Today, we look at the management tenets of Warren Buffett
Is management rational?
Rationality is determined by the manner in which management allocates the company’s capital. Buffett says it is highly irrational for a company to retain earnings for investment in projects which return below-average rates for the company, as this destroys shareholder value. This kind of behaviour will catch up with the company in the form of lower long-term market values. Companies should only retain excess cash and reinvest internally where doing so produces a higher return that the cost of capital. Look for managers that are rational in their asset allocation.
Is management candid with its shareholders?
Managers that provide the least amount of information as required by securities law and GAAP are not being candid, and provide very little opportunity to analyze the company. Look for managers that admit their mistakes just as readily as they trumpet their successes. Buffett’s theory is that managers who confess their mistakes publicly (as Buffett does in his annual reports) are more likely to correct them. Those that mislead the public are likely to mislead themselves in private. You want honest managers who provide lots of information useful for analyzing the company.
Does management resist the institutional imperative?
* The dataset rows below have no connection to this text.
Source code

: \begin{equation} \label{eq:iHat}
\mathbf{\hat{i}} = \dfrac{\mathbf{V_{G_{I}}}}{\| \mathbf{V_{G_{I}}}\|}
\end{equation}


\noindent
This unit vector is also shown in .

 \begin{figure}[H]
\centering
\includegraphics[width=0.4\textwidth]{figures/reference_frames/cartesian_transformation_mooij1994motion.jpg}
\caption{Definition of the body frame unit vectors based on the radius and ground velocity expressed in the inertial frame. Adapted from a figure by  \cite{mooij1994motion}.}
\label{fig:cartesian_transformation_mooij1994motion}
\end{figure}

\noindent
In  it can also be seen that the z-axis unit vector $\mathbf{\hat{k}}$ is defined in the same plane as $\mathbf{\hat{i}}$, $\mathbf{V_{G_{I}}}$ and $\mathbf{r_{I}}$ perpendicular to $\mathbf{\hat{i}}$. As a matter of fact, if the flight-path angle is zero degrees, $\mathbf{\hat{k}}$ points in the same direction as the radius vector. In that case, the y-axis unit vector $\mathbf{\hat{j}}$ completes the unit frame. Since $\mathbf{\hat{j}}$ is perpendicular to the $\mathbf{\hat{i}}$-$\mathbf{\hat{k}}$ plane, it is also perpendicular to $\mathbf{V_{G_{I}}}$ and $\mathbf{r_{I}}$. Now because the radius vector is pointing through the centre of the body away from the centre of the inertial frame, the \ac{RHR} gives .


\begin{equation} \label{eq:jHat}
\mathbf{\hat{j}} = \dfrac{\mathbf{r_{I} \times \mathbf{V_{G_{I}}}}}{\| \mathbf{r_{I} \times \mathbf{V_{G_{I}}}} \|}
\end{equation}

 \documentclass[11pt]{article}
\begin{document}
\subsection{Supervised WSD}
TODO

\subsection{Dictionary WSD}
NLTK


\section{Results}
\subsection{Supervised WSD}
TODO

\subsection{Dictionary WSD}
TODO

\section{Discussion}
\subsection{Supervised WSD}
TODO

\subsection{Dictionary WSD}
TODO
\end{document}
The institutional imperative is “the lemminglike tendency of corporate management to imitate the behaviour of other managers, no matter how silly or irrational that behaviour may be.” It is human nature to want to follow the group, because it is much easier to blame someone for failure associated with contrarian behaviour than failure associated with group behaviour. Watch out for managers who follow the institutional imperative in buying companies that make little sense, as this kind of empire building almost invariably destroys shareholder wealth.